* [Records for the task]
__________
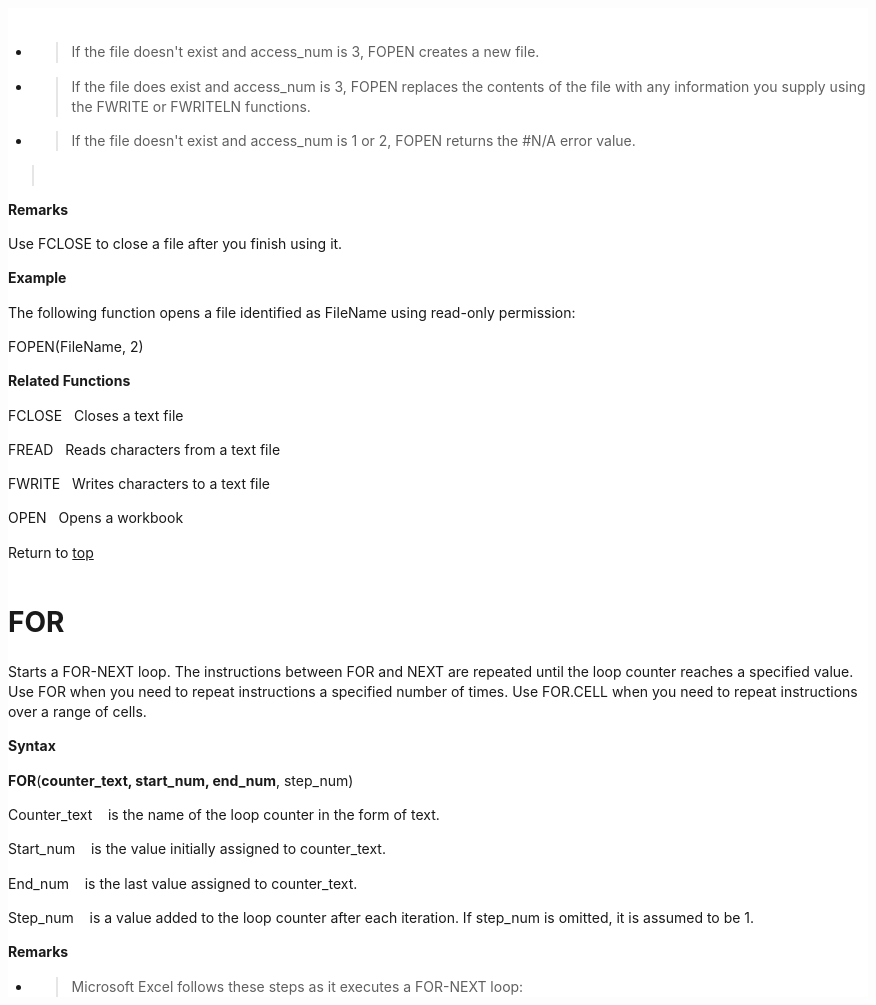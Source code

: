  

  - > If the file doesn't exist and access\_num is 3, FOPEN creates a
    > new file.

  - > If the file does exist and access\_num is 3, FOPEN replaces the
    > contents of the file with any information you supply using the
    > FWRITE or FWRITELN functions.

  - > If the file doesn't exist and access\_num is 1 or 2, FOPEN returns
    > the \#N/A error value.

>  

**Remarks**

Use FCLOSE to close a file after you finish using it.

**Example**

The following function opens a file identified as FileName using
read-only permission:

FOPEN(FileName, 2)

**Related Functions**

FCLOSE   Closes a text file

FREAD   Reads characters from a text file

FWRITE   Writes characters to a text file

OPEN   Opens a workbook

Return to [top](#E)

# FOR

Starts a FOR-NEXT loop. The instructions between FOR and NEXT are
repeated until the loop counter reaches a specified value. Use FOR when
you need to repeat instructions a specified number of times. Use
FOR.CELL when you need to repeat instructions over a range of cells.

**Syntax**

**FOR**(**counter\_text, start\_num, end\_num**, step\_num)

Counter\_text    is the name of the loop counter in the form of text.

Start\_num    is the value initially assigned to counter\_text.

End\_num    is the last value assigned to counter\_text.

Step\_num    is a value added to the loop counter after each iteration.
If step\_num is omitted, it is assumed to be 1.

**Remarks**

  - > Microsoft Excel follows these steps as it executes a FOR-NEXT
    > loop:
__________
* [Exercise description]
The whole listing should be reproduced exactly. Images don't go in.

* [Answer for this exercise]
Source code

:  

  - > If the file doesn't exist and access\_num is 3, FOPEN creates a
    > new file.

  - > If the file does exist and access\_num is 3, FOPEN replaces the
    > contents of the file with any information you supply using the
    > FWRITE or FWRITELN functions.

  - > If the file doesn't exist and access\_num is 1 or 2, FOPEN returns
    > the \#N/A error value.

>  

**Remarks**

Use FCLOSE to close a file after you finish using it.

**Example**

The following function opens a file identified as FileName using
read-only permission:

FOPEN(FileName, 2)

**Related Functions**

FCLOSE   Closes a text file

FREAD   Reads characters from a text file

FWRITE   Writes characters to a text file

OPEN   Opens a workbook

Return to [top](#E)

# FOR

Starts a FOR-NEXT loop. The instructions between FOR and NEXT are
repeated until the loop counter reaches a specified value. Use FOR when
you need to repeat instructions a specified number of times. Use
FOR.CELL when you need to repeat instructions over a range of cells.

**Syntax**

**FOR**(**counter\_text, start\_num, end\_num**, step\_num)

Counter\_text    is the name of the loop counter in the form of text.

Start\_num    is the value initially assigned to counter\_text.

End\_num    is the last value assigned to counter\_text.

Step\_num    is a value added to the loop counter after each iteration.
If step\_num is omitted, it is assumed to be 1.

**Remarks**

  - > Microsoft Excel follows these steps as it executes a FOR-NEXT
    > loop:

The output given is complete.